■ TASK TO CARRY OUT:
Nothing but the pictures is dropped; write out all the remaining data below exactly.

Stored dataset items:
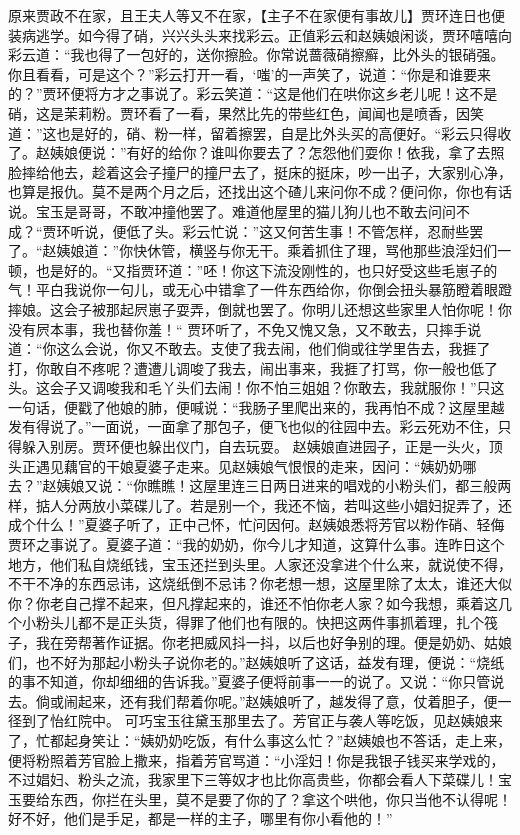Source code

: \documentclass[12pt,oneside]{book}
\begin{document}
原来贾政不在家，且王夫人等又不在家，【主子不在家便有事故儿】贾环连日也便装病逃学。如今得了硝，兴兴头头来找彩云。正值彩云和赵姨娘闲谈，贾环嘻嘻向彩云道：“我也得了一包好的，送你擦脸。你常说蔷薇硝擦癣，比外头的银硝强。你且看看，可是这个？”彩云打开一看，‘嗤’的一声笑了，说道：“你是和谁要来的？”贾环便将方才之事说了。彩云笑道：“这是他们在哄你这乡老儿呢！这不是硝，这是茉莉粉。贾环看了一看，果然比先的带些红色，闻闻也是喷香，因笑道：”这也是好的，硝、粉一样，留着擦罢，自是比外头买的高便好。“彩云只得收了。赵姨娘便说：”有好的给你？谁叫你要去了？怎怨他们耍你！依我，拿了去照脸摔给他去，趁着这会子撞尸的撞尸去了，挺床的挺床，吵一出子，大家别心净，也算是报仇。莫不是两个月之后，还找出这个碴儿来问你不成？便问你，你也有话说。宝玉是哥哥，不敢冲撞他罢了。难道他屋里的猫儿狗儿也不敢去问问不成？“贾环听说，便低了头。彩云忙说：”这又何苦生事！不管怎样，忍耐些罢了。“赵姨娘道：”你快休管，横竖与你无干。乘着抓住了理，骂他那些浪淫妇们一顿，也是好的。“又指贾环道：”呸！你这下流没刚性的，也只好受这些毛崽子的气！平白我说你一句儿，或无心中错拿了一件东西给你，你倒会扭头暴筋瞪着眼蹬摔娘。这会子被那起屄崽子耍弄，倒就也罢了。你明儿还想这些家里人怕你呢！你没有屄本事，我也替你羞！“
贾环听了，不免又愧又急，又不敢去，只摔手说道：“你这么会说，你又不敢去。支使了我去闹，他们倘或往学里告去，我捱了打，你敢自不疼呢？遭遭儿调唆了我去，闹出事来，我捱了打骂，你一般也低了头。这会子又调唆我和毛丫头们去闹！你不怕三姐姐？你敢去，我就服你！”只这一句话，便戳了他娘的肺，便喊说：“我肠子里爬出来的，我再怕不成？这屋里越发有得说了。”一面说，一面拿了那包子，便飞也似的往园中去。彩云死劝不住，只得躲入别房。贾环便也躲出仪门，自去玩耍。
赵姨娘直进园子，正是一头火，顶头正遇见藕官的干娘夏婆子走来。见赵姨娘气恨恨的走来，因问：“姨奶奶哪去？”赵姨娘又说：“你瞧瞧！这屋里连三日两日进来的唱戏的小粉头们，都三般两样，掂人分两放小菜碟儿了。若是别一个，我还不恼，若叫这些小娼妇捉弄了，还成个什么！”夏婆子听了，正中己怀，忙问因何。赵姨娘悉将芳官以粉作硝、轻侮贾环之事说了。夏婆子道：“我的奶奶，你今儿才知道，这算什么事。连昨日这个地方，他们私自烧纸钱，宝玉还拦到头里。人家还没拿进个什么来，就说使不得，不干不净的东西忌讳，这烧纸倒不忌讳？你老想一想，这屋里除了太太，谁还大似你？你老自己撑不起来，但凡撑起来的，谁还不怕你老人家？如今我想，乘着这几个小粉头儿都不是正头货，得罪了他们也有限的。快把这两件事抓着理，扎个筏子，我在旁帮著作证据。你老把威风抖一抖，以后也好争别的理。便是奶奶、姑娘们，也不好为那起小粉头子说你老的。”赵姨娘听了这话，益发有理，便说：“烧纸的事不知道，你却细细的告诉我。”夏婆子便将前事一一的说了。又说：“你只管说去。倘或闹起来，还有我们帮着你呢。”赵姨娘听了，越发得了意，仗着胆子，便一径到了怡红院中。
可巧宝玉往黛玉那里去了。芳官正与袭人等吃饭，见赵姨娘来了，忙都起身笑让：“姨奶奶吃饭，有什么事这么忙？”赵姨娘也不答话，走上来，便将粉照着芳官脸上撒来，指着芳官骂道：“小淫妇！你是我银子钱买来学戏的，不过娼妇、粉头之流，我家里下三等奴才也比你高贵些，你都会看人下菜碟儿！宝玉要给东西，你拦在头里，莫不是要了你的了？拿这个哄他，你只当他不认得呢！好不好，他们是手足，都是一样的主子，哪里有你小看他的！”
\end{document}
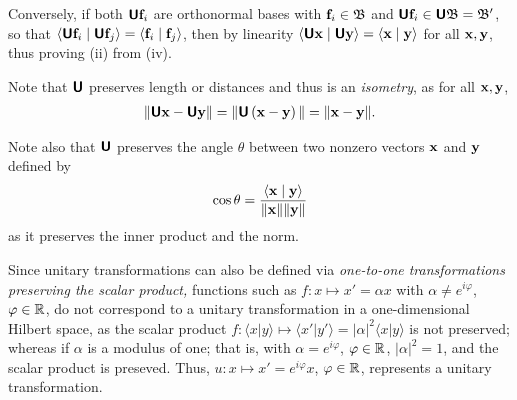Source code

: {Conversely, if both $\textsf{\textbf{U}} {\bf f}_i$ are  orthonormal bases with ${\bf f}_i \in {\frak B}$
and  $\textsf{\textbf{U}}{\bf f}_i \in \textsf{\textbf{U}}{\frak B}= {\frak B}'$,
so that
$
\langle \textsf{\textbf{U}} {\bf f}_i \mid \textsf{\textbf{U}} {\bf f}_j \rangle
=
\langle {\bf f}_i \mid  {\bf f}_j \rangle$,
then by linearity
$
\langle \textsf{\textbf{U}} {\bf x} \mid \textsf{\textbf{U}} {\bf y} \rangle
=
\langle  {\bf x} \mid  {\bf y} \rangle $
for all ${\bf x},  {\bf y}$,
thus proving (ii) from (iv).



\eproof
}

Note that $\textsf{\textbf{U}}$ preserves length or distances and thus is an {\em isometry}, as for all ${\bf x}, {\bf y}$,
\begin{equation}
\begin{split}
\| \textsf{\textbf{U}}{\bf x} - \textsf{\textbf{U}}{\bf y} \| =
\| \textsf{\textbf{U}}\left( {\bf x} - {\bf y} \right) \| =
\|{\bf x}- {\bf y}\|
.
\end{split}
\label{2016-m-ch-uniteqpl}
\end{equation}

Note also that $\textsf{\textbf{U}}$ preserves the angle $\theta$ between two nonzero vectors ${\bf x}$ and ${\bf y}$  defined by
\begin{equation}
\begin{split}
\cos \theta = \frac{ \langle {\bf x} \mid {\bf y} \rangle } {\|{\bf x}\| \| {\bf y}\| }
\end{split}
\label{2016-m-ch-unitanglepres}
\end{equation}
as it preserves the inner product and the norm.

{\color{blue}
\bexample
Since unitary transformations can also be defined via {\em one-to-one transformations preserving the scalar product,}
functions such as
$f: x \mapsto x' =\alpha x$ with $\alpha \neq e^{i\varphi}$, $\varphi \in {\Bbb R}$,
do not correspond to a  unitary transformation in a one-dimensional Hilbert space, as
the scalar product $f:
\langle x \vert y \rangle
\mapsto
\langle x'\vert y'\rangle = \vert \alpha \vert^2 \langle x\vert y\rangle$
is not preserved; whereas if $\alpha$ is a modulus of one; that is,
with $\alpha = e^{i\varphi}$, $\varphi \in {\Bbb R}$,
$\vert \alpha \vert^2=1$, and the scalar product is preseved.
Thus, $u: x \mapsto x' =e^{i\varphi} x$, $\varphi \in {\Bbb R}$,
represents a unitary transformation.
\eexample
}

■ TASK ANSWER:
Source code

: \documentclass[12pt,oneside]{book}
\begin{document}
原来贾政不在家，且王夫人等又不在家，【主子不在家便有事故儿】贾环连日也便装病逃学。如今得了硝，兴兴头头来找彩云。正值彩云和赵姨娘闲谈，贾环嘻嘻向彩云道：“我也得了一包好的，送你擦脸。你常说蔷薇硝擦癣，比外头的银硝强。你且看看，可是这个？”彩云打开一看，‘嗤’的一声笑了，说道：“你是和谁要来的？”贾环便将方才之事说了。彩云笑道：“这是他们在哄你这乡老儿呢！这不是硝，这是茉莉粉。贾环看了一看，果然比先的带些红色，闻闻也是喷香，因笑道：”这也是好的，硝、粉一样，留着擦罢，自是比外头买的高便好。“彩云只得收了。赵姨娘便说：”有好的给你？谁叫你要去了？怎怨他们耍你！依我，拿了去照脸摔给他去，趁着这会子撞尸的撞尸去了，挺床的挺床，吵一出子，大家别心净，也算是报仇。莫不是两个月之后，还找出这个碴儿来问你不成？便问你，你也有话说。宝玉是哥哥，不敢冲撞他罢了。难道他屋里的猫儿狗儿也不敢去问问不成？“贾环听说，便低了头。彩云忙说：”这又何苦生事！不管怎样，忍耐些罢了。“赵姨娘道：”你快休管，横竖与你无干。乘着抓住了理，骂他那些浪淫妇们一顿，也是好的。“又指贾环道：”呸！你这下流没刚性的，也只好受这些毛崽子的气！平白我说你一句儿，或无心中错拿了一件东西给你，你倒会扭头暴筋瞪着眼蹬摔娘。这会子被那起屄崽子耍弄，倒就也罢了。你明儿还想这些家里人怕你呢！你没有屄本事，我也替你羞！“
贾环听了，不免又愧又急，又不敢去，只摔手说道：“你这么会说，你又不敢去。支使了我去闹，他们倘或往学里告去，我捱了打，你敢自不疼呢？遭遭儿调唆了我去，闹出事来，我捱了打骂，你一般也低了头。这会子又调唆我和毛丫头们去闹！你不怕三姐姐？你敢去，我就服你！”只这一句话，便戳了他娘的肺，便喊说：“我肠子里爬出来的，我再怕不成？这屋里越发有得说了。”一面说，一面拿了那包子，便飞也似的往园中去。彩云死劝不住，只得躲入别房。贾环便也躲出仪门，自去玩耍。
赵姨娘直进园子，正是一头火，顶头正遇见藕官的干娘夏婆子走来。见赵姨娘气恨恨的走来，因问：“姨奶奶哪去？”赵姨娘又说：“你瞧瞧！这屋里连三日两日进来的唱戏的小粉头们，都三般两样，掂人分两放小菜碟儿了。若是别一个，我还不恼，若叫这些小娼妇捉弄了，还成个什么！”夏婆子听了，正中己怀，忙问因何。赵姨娘悉将芳官以粉作硝、轻侮贾环之事说了。夏婆子道：“我的奶奶，你今儿才知道，这算什么事。连昨日这个地方，他们私自烧纸钱，宝玉还拦到头里。人家还没拿进个什么来，就说使不得，不干不净的东西忌讳，这烧纸倒不忌讳？你老想一想，这屋里除了太太，谁还大似你？你老自己撑不起来，但凡撑起来的，谁还不怕你老人家？如今我想，乘着这几个小粉头儿都不是正头货，得罪了他们也有限的。快把这两件事抓着理，扎个筏子，我在旁帮著作证据。你老把威风抖一抖，以后也好争别的理。便是奶奶、姑娘们，也不好为那起小粉头子说你老的。”赵姨娘听了这话，益发有理，便说：“烧纸的事不知道，你却细细的告诉我。”夏婆子便将前事一一的说了。又说：“你只管说去。倘或闹起来，还有我们帮着你呢。”赵姨娘听了，越发得了意，仗着胆子，便一径到了怡红院中。
可巧宝玉往黛玉那里去了。芳官正与袭人等吃饭，见赵姨娘来了，忙都起身笑让：“姨奶奶吃饭，有什么事这么忙？”赵姨娘也不答话，走上来，便将粉照着芳官脸上撒来，指着芳官骂道：“小淫妇！你是我银子钱买来学戏的，不过娼妇、粉头之流，我家里下三等奴才也比你高贵些，你都会看人下菜碟儿！宝玉要给东西，你拦在头里，莫不是要了你的了？拿这个哄他，你只当他不认得呢！好不好，他们是手足，都是一样的主子，哪里有你小看他的！”
\end{document}
Source code

: {Conversely, if both $\textsf{\textbf{U}} {\bf f}_i$ are  orthonormal bases with ${\bf f}_i \in {\frak B}$
and  $\textsf{\textbf{U}}{\bf f}_i \in \textsf{\textbf{U}}{\frak B}= {\frak B}'$,
so that
$
\langle \textsf{\textbf{U}} {\bf f}_i \mid \textsf{\textbf{U}} {\bf f}_j \rangle
=
\langle {\bf f}_i \mid  {\bf f}_j \rangle$,
then by linearity
$
\langle \textsf{\textbf{U}} {\bf x} \mid \textsf{\textbf{U}} {\bf y} \rangle
=
\langle  {\bf x} \mid  {\bf y} \rangle $
for all ${\bf x},  {\bf y}$,
thus proving (ii) from (iv).



\eproof
}

Note that $\textsf{\textbf{U}}$ preserves length or distances and thus is an {\em isometry}, as for all ${\bf x}, {\bf y}$,
\begin{equation}
\begin{split}
\| \textsf{\textbf{U}}{\bf x} - \textsf{\textbf{U}}{\bf y} \| =
\| \textsf{\textbf{U}}\left( {\bf x} - {\bf y} \right) \| =
\|{\bf x}- {\bf y}\|
.
\end{split}
\label{2016-m-ch-uniteqpl}
\end{equation}

Note also that $\textsf{\textbf{U}}$ preserves the angle $\theta$ between two nonzero vectors ${\bf x}$ and ${\bf y}$  defined by
\begin{equation}
\begin{split}
\cos \theta = \frac{ \langle {\bf x} \mid {\bf y} \rangle } {\|{\bf x}\| \| {\bf y}\| }
\end{split}
\label{2016-m-ch-unitanglepres}
\end{equation}
as it preserves the inner product and the norm.

{\color{blue}
\bexample
Since unitary transformations can also be defined via {\em one-to-one transformations preserving the scalar product,}
functions such as
$f: x \mapsto x' =\alpha x$ with $\alpha \neq e^{i\varphi}$, $\varphi \in {\Bbb R}$,
do not correspond to a  unitary transformation in a one-dimensional Hilbert space, as
the scalar product $f:
\langle x \vert y \rangle
\mapsto
\langle x'\vert y'\rangle = \vert \alpha \vert^2 \langle x\vert y\rangle$
is not preserved; whereas if $\alpha$ is a modulus of one; that is,
with $\alpha = e^{i\varphi}$, $\varphi \in {\Bbb R}$,
$\vert \alpha \vert^2=1$, and the scalar product is preseved.
Thus, $u: x \mapsto x' =e^{i\varphi} x$, $\varphi \in {\Bbb R}$,
represents a unitary transformation.
\eexample
}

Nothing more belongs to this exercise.